Scientists solve the mystery of a rare mineral that NASA discovered on Mars 6 years ago
Scientists solve the mystery of a rare mineral that NASA discovered on Mars 6 years ago 1-79
A team of planetary scientists has come up with an explanation that may solve a mystery that has baffled the scientific community since 2016, when the Curiosity rover discovered a rare mineral called tridimite in the Gale Crater on Mars.
Tridymite is a high-temperature, low-pressure form of quartz that is extremely rare on Earth, and it is not clear how a concentrated portion of it ended up in a Martian crater.
Scientists chose Gale Crater as the landing site for NASA's Curiosity, due to the possibility that it contained liquid water in the past.
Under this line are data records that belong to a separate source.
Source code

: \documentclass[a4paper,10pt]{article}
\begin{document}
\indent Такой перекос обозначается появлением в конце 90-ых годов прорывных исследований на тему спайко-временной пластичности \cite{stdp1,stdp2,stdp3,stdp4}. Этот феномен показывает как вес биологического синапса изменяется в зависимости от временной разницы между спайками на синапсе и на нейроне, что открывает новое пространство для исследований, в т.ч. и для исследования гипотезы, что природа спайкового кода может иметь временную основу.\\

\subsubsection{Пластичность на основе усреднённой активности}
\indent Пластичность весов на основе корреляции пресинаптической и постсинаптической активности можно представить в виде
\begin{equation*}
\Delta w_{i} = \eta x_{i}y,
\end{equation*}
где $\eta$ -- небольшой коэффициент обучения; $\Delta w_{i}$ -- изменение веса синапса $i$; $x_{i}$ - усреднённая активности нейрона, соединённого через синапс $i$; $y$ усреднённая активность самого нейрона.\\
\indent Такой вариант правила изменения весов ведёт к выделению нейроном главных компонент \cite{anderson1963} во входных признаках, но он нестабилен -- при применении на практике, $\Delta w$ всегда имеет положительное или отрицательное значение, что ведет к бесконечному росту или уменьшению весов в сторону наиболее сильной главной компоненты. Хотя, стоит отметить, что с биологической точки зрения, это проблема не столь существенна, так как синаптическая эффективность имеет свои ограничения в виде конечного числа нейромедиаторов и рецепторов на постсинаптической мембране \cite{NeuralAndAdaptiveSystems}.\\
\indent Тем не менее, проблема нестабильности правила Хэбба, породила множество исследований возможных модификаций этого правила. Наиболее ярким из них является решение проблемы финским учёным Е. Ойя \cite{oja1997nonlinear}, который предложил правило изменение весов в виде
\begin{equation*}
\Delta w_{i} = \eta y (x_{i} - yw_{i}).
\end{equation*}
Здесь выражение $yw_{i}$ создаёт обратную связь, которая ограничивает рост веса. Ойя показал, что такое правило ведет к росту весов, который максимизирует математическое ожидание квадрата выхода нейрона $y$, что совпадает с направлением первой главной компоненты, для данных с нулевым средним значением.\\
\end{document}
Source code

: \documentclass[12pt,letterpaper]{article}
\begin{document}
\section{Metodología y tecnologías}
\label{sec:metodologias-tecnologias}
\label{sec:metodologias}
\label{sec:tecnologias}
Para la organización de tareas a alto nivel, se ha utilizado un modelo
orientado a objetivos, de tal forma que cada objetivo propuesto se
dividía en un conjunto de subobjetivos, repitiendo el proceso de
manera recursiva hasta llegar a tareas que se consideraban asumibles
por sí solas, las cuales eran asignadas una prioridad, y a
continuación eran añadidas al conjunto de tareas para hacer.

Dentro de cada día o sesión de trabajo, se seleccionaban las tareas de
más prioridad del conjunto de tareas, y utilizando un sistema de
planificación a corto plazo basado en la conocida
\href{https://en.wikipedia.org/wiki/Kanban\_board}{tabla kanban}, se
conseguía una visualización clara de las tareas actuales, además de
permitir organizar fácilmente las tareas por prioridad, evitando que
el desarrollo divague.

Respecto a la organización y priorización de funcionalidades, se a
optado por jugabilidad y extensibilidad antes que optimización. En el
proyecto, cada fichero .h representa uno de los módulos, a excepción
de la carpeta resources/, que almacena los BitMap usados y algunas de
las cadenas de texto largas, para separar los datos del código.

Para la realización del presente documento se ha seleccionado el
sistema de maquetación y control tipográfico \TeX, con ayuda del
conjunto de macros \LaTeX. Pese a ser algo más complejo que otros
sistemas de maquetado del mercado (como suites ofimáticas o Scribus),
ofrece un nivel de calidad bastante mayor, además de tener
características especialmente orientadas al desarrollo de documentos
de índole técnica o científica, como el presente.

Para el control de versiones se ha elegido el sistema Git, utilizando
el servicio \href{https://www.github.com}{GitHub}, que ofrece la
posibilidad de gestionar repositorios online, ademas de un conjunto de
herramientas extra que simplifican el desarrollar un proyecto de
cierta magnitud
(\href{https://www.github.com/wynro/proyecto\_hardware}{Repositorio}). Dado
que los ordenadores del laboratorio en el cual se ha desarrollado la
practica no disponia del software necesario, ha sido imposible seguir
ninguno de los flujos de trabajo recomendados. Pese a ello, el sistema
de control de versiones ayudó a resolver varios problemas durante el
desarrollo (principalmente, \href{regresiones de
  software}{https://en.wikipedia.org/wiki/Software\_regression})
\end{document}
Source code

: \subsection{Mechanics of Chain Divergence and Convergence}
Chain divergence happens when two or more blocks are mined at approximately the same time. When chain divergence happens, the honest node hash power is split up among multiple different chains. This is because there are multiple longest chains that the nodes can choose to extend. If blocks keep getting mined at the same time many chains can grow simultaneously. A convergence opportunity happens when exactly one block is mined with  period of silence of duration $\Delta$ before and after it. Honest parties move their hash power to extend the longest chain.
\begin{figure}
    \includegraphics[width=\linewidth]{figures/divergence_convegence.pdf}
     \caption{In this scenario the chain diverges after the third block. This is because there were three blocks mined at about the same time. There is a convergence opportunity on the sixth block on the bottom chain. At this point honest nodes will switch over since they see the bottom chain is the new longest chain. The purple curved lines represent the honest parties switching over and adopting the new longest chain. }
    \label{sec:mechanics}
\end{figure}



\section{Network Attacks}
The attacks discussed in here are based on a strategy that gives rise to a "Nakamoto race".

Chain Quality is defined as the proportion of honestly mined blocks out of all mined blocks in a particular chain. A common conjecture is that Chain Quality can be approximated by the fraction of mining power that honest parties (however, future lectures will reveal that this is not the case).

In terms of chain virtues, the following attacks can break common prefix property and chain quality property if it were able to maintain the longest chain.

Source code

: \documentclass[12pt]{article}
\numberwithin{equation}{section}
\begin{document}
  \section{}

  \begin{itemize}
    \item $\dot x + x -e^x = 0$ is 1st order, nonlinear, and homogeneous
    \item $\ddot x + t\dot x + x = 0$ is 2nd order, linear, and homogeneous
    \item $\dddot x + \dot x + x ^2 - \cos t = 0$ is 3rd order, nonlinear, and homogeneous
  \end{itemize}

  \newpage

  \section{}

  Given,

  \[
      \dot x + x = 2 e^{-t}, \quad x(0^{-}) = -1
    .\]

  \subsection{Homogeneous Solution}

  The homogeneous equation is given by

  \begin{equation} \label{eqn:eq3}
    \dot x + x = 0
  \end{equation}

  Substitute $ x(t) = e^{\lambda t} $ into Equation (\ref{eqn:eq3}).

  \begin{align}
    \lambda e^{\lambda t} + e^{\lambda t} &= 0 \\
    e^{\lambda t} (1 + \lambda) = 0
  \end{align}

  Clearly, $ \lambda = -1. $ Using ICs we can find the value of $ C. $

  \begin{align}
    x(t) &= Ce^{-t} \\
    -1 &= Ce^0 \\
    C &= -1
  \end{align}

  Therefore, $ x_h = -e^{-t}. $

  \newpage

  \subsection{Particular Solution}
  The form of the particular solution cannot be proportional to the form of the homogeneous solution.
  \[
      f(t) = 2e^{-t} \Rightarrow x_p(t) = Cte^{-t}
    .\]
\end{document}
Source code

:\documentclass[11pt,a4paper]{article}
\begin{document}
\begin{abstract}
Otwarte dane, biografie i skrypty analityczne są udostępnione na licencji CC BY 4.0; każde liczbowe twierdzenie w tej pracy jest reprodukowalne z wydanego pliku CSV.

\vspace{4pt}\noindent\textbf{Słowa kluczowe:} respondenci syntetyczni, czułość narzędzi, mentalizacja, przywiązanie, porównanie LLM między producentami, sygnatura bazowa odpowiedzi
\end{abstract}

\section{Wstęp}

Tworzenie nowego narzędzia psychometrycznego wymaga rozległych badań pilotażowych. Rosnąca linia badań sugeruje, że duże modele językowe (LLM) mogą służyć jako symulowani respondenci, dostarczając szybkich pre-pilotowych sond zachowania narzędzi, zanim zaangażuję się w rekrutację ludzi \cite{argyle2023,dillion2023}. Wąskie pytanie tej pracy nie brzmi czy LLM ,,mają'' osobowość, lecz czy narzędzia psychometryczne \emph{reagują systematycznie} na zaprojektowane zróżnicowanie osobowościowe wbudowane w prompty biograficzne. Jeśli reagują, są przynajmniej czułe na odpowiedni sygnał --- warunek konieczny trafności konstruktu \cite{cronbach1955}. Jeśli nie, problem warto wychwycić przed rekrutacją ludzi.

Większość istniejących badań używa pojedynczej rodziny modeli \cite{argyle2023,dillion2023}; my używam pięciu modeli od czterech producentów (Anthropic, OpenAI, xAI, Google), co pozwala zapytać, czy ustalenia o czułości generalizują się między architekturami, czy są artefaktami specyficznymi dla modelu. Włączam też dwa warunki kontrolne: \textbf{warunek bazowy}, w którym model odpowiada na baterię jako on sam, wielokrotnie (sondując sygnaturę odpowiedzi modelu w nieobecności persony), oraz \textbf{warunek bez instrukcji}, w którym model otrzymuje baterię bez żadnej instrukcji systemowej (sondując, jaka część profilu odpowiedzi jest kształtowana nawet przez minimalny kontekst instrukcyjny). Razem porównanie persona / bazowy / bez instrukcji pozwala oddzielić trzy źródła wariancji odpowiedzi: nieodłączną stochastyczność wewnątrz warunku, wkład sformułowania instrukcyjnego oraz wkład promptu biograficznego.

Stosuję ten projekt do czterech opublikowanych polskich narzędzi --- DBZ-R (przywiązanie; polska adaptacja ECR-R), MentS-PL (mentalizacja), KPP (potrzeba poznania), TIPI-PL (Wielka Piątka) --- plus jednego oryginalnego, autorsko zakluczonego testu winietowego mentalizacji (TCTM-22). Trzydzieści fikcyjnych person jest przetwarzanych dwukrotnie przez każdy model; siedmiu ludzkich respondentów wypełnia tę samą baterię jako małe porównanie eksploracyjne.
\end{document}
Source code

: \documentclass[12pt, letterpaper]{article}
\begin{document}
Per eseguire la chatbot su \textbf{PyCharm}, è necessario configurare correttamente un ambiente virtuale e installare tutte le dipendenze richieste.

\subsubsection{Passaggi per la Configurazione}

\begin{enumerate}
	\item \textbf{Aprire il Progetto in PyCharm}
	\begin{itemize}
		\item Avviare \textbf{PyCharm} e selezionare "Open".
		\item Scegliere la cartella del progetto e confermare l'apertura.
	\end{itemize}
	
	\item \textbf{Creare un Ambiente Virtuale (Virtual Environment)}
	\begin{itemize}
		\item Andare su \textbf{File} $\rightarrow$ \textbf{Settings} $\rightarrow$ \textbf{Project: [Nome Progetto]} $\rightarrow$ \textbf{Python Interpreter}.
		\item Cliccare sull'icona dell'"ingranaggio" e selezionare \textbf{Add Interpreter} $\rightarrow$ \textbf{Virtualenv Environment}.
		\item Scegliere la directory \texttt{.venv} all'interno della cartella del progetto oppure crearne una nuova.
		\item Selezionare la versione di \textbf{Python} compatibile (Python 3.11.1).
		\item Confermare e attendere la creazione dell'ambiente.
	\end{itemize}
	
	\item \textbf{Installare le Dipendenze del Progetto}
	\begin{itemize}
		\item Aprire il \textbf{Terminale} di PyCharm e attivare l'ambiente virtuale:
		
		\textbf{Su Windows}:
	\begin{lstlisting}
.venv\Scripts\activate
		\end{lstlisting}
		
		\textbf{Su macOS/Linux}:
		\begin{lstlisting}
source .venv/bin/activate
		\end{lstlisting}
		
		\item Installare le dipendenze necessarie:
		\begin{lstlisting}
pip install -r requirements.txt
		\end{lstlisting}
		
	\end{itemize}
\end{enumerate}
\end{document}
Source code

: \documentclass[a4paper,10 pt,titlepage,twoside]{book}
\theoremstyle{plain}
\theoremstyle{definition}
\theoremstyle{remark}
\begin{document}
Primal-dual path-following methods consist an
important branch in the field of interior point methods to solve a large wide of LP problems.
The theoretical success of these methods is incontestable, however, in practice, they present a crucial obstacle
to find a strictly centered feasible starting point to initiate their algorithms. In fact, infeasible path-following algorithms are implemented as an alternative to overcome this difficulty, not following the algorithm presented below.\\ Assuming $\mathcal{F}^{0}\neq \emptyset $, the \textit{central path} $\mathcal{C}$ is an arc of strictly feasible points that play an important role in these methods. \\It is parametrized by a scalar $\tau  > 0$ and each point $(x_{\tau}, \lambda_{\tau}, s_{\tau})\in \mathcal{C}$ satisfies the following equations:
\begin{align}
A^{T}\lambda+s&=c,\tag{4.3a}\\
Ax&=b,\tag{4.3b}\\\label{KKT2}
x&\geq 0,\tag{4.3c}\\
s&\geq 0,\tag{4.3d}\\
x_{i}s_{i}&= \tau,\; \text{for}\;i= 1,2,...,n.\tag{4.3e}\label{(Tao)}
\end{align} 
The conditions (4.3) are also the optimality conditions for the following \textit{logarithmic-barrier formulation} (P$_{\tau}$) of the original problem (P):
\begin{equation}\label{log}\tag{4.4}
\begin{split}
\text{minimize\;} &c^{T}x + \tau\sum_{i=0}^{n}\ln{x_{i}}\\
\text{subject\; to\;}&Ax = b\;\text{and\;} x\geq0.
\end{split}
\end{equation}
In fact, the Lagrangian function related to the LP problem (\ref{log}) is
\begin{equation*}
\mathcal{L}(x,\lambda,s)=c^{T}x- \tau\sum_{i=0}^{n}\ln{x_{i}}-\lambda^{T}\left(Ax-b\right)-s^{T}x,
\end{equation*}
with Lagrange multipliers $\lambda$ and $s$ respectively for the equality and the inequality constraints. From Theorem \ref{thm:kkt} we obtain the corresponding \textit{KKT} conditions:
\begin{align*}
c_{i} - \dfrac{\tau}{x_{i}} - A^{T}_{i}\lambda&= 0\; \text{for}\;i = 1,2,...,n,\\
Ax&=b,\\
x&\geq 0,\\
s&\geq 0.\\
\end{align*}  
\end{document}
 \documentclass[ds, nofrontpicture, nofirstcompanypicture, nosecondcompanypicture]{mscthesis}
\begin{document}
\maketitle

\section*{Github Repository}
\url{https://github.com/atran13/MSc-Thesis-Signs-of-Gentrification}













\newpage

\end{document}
The rover recently found evidence that Gale Crater was a lake a billion years ago.
“The discovery of tridymite in the Earth and Planetary Science Letters journal,” said Christine Seebach, assistant professor in the Department of Earth, Environmental, and Planetary Sciences at Rice University, a co-author of the study published online in the journal Earth and Planetary Science Letters, and a mission specialist on NASA’s Curiosity team. Mud in Gale Crater is one of the most surprising observations made by the Curiosity rover in 10 years of Mars exploration.
Tridimite is commonly associated with highly developed and explosive volcanic systems made of quartz on Earth, but we found it at the bottom of an ancient lake on Mars, where most volcanoes are very primitive.
Seebach and her colleagues began by re-evaluating the data from each reported discovery of tridimite on Earth.
The team also reviewed volcanic material from models of Martian volcanoes and re-examined sedimentary evidence from Lake Gale. And they came up with a new scenario that matches all the evidence, which is that the Martian magma stayed longer than usual in a chamber at the bottom of the volcano, undergoing a partial cooling process called partial crystallization until additional silicon was available.
Scientists solve the mystery of a rare mineral that NASA discovered on Mars 6 years ago 1-408
In a massive volcanic eruption, the volcano spewed ash containing additional silicon onto tridimite in Gale Crater Lake and surrounding rivers.
The water helped break down the ash through the natural processes of chemical weathering, and the water also helped sort out the minerals from weathering.
This scenario also explains the other geochemical evidence present in the sample, including silicate opaline and low concentrations of aluminum oxide.
"It's actually a direct evolution of other igneous rocks that we found in the crater," Seebach said. We argue that since we only saw this mineral once, and it was very concentrated in one layer, the volcano probably erupted at the same time the lake was there. Although the specific sample we analyzed was not exclusively volcanic ash, it was ash that had been weathered and filtered by water.”
And if a volcanic eruption occurred like the one that occurred in the scenario when the Gale crater contained a lake, this means that the explosive volcanism occurred more than 3 billion years ago, while Mars was moving from a wetter, perhaps warmer, world to a dry planet and barren nature as it is. today.
"There is a lot of evidence of basaltic volcanic eruptions on Mars, but this is a more sophisticated chemistry," Seebach said. This work indicates that Mars may have a more complex and interesting volcanic history than we imagined before Curiosity."
Curiosity is still active on the Red Planet, and NASA is preparing to celebrate the 10th anniversary of its landing next month.